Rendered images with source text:
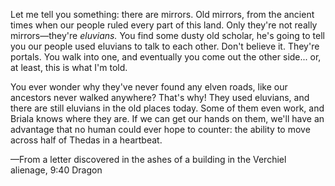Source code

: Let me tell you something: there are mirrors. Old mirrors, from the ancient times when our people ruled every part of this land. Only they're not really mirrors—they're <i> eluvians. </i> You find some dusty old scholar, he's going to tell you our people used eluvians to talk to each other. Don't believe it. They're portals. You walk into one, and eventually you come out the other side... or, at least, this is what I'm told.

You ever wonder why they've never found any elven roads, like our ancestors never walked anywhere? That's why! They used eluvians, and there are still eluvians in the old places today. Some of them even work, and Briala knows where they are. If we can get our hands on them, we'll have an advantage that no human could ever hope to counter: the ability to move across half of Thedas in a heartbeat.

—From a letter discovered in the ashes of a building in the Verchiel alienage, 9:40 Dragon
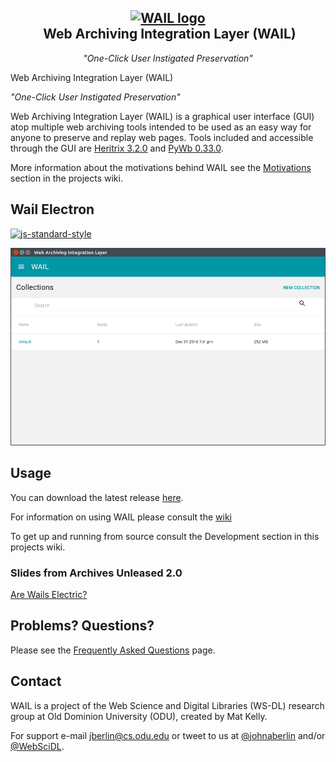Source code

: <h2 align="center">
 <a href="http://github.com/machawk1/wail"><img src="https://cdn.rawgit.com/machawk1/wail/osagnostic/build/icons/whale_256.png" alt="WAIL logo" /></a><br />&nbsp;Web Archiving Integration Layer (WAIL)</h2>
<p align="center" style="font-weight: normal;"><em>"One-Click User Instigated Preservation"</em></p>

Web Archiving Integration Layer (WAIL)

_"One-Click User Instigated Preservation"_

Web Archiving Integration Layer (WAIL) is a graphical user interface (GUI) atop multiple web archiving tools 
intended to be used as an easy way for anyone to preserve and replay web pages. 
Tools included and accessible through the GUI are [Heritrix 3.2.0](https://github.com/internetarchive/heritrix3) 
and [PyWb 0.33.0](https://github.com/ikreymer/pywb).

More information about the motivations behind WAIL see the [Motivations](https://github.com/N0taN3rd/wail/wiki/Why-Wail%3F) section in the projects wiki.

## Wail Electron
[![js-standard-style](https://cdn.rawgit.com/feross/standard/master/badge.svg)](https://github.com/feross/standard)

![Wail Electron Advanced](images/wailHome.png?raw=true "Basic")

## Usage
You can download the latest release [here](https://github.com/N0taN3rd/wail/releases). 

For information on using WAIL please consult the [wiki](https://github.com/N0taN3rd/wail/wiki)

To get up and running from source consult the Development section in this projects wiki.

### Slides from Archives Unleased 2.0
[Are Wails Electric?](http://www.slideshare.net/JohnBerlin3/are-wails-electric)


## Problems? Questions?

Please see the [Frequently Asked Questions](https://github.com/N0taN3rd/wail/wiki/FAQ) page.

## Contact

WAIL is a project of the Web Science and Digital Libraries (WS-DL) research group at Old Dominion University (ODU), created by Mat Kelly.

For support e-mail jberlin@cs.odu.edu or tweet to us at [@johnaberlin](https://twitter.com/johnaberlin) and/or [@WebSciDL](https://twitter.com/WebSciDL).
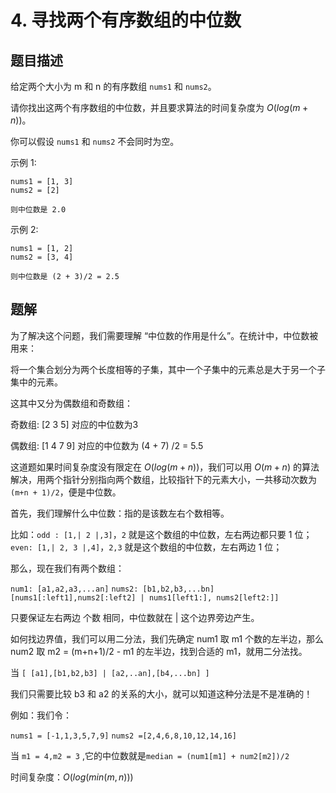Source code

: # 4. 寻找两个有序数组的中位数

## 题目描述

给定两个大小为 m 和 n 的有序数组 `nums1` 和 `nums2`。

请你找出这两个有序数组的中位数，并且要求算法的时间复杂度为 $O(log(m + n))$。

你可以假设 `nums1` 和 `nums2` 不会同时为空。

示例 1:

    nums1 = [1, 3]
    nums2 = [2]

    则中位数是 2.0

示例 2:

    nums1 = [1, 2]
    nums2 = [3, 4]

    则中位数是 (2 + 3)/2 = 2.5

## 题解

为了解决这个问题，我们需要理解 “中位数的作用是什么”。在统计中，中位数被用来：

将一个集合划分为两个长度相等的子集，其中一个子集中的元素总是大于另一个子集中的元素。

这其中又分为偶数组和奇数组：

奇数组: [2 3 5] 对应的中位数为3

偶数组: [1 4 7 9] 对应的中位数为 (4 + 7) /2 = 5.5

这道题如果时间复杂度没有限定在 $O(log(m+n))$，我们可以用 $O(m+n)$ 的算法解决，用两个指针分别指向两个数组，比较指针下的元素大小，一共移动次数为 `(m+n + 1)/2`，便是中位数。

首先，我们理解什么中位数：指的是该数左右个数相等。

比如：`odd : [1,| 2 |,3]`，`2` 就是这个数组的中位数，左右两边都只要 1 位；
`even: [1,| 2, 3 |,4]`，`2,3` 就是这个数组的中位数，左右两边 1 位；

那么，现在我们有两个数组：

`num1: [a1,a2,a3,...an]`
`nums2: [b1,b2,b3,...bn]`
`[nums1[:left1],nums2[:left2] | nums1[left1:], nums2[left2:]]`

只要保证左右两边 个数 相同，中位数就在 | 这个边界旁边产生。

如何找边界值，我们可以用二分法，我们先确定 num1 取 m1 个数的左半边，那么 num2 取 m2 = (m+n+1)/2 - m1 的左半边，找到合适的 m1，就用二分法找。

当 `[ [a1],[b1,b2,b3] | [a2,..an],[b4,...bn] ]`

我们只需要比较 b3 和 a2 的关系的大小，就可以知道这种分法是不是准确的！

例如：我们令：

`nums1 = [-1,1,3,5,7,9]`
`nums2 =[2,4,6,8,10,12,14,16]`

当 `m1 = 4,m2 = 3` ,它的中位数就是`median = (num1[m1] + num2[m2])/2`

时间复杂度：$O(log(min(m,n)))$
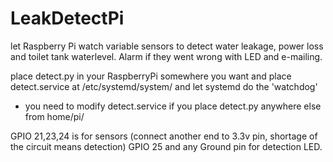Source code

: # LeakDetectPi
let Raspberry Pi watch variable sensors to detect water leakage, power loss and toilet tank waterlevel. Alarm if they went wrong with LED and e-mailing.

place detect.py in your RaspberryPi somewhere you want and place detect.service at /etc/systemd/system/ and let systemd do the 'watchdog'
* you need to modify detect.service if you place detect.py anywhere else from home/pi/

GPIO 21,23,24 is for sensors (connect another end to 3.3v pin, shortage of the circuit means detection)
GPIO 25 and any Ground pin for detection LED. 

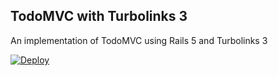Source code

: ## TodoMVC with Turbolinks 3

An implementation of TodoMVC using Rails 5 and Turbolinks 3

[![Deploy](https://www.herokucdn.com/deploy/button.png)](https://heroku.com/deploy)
...
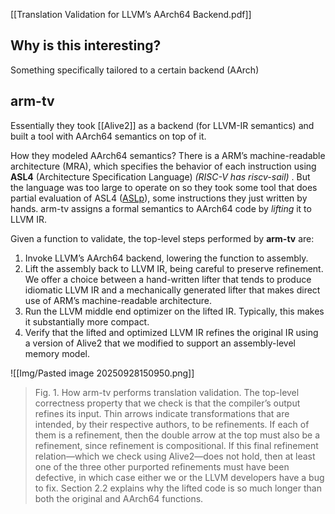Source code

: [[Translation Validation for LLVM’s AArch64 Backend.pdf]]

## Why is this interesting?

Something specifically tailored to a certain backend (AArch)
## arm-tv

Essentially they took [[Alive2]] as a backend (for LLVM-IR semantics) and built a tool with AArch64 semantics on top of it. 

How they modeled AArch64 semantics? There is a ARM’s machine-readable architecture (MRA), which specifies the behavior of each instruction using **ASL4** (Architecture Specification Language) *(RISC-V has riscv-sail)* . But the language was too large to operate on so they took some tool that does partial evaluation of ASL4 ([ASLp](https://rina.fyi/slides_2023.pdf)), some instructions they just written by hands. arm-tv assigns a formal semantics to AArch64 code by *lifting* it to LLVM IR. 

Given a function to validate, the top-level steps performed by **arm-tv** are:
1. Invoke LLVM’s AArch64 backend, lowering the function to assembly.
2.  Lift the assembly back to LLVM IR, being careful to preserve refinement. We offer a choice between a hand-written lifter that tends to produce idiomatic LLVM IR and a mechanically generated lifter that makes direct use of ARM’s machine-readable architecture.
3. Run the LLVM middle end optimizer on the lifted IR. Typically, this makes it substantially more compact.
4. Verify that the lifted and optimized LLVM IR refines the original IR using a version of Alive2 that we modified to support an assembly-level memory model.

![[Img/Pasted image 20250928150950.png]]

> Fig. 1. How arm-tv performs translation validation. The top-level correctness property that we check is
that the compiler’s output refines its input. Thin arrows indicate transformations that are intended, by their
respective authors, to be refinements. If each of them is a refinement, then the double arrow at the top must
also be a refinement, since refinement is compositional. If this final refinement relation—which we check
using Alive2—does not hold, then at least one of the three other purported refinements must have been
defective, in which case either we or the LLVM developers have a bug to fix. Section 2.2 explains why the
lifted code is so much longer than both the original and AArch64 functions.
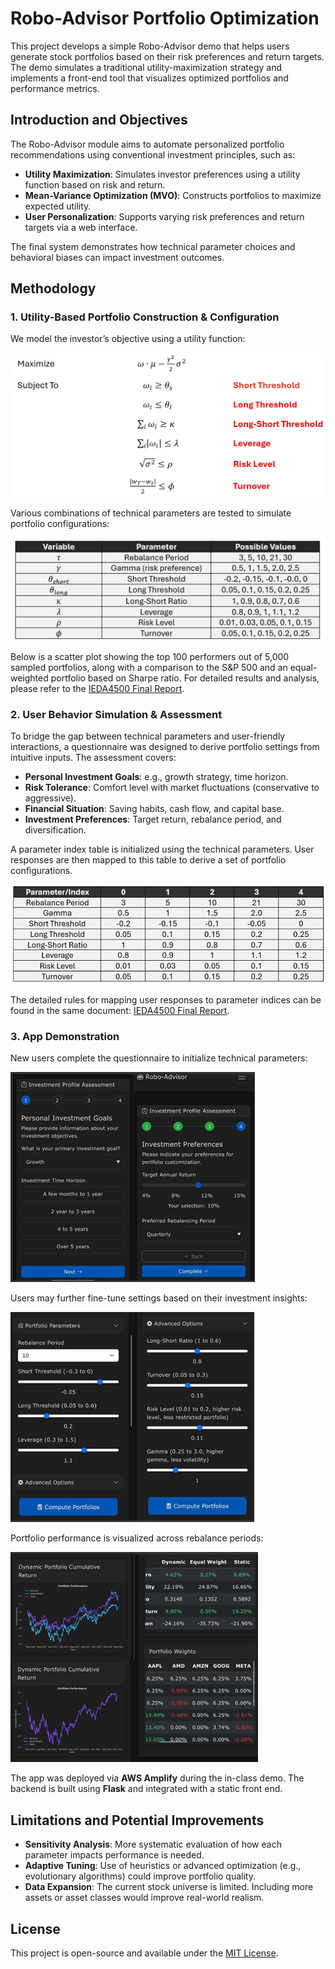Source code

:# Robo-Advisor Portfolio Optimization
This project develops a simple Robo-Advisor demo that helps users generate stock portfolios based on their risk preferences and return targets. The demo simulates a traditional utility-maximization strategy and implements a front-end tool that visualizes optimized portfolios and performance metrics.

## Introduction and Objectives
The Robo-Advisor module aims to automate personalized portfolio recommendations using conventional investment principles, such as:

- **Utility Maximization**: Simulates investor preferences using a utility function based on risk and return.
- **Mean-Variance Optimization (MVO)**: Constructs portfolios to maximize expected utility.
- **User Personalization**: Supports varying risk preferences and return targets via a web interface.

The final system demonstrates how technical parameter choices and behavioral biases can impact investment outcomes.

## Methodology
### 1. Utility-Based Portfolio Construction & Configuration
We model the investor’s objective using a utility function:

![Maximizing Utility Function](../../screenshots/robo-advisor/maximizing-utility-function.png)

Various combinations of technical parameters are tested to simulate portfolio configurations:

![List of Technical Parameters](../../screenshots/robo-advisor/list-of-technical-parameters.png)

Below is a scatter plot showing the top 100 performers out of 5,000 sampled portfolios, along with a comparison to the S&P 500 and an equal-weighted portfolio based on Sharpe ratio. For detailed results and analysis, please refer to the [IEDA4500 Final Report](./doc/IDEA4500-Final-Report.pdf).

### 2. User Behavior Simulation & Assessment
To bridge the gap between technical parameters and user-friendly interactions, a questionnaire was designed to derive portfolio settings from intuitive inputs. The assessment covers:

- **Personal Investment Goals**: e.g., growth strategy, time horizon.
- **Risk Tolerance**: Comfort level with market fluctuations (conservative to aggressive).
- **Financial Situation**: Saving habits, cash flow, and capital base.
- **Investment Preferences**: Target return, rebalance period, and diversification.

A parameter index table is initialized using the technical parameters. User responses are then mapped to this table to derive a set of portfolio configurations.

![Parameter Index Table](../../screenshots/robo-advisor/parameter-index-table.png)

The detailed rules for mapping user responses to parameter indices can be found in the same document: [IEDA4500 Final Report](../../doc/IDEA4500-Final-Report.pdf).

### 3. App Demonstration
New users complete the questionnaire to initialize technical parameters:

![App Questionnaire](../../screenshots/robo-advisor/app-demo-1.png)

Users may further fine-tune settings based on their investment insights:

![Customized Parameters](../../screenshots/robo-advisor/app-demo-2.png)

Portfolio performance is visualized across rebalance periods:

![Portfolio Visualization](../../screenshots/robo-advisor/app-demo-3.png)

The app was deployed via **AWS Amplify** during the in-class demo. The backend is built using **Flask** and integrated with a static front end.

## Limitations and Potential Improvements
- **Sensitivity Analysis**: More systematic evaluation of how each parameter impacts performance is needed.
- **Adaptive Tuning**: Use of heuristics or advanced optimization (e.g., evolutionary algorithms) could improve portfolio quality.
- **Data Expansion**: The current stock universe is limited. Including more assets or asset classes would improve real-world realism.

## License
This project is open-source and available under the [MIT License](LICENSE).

▶ THE TASK
Check each line above for the word "service", and give only the number of lines that contain it.

▶ EXERCISE RESPONSE
2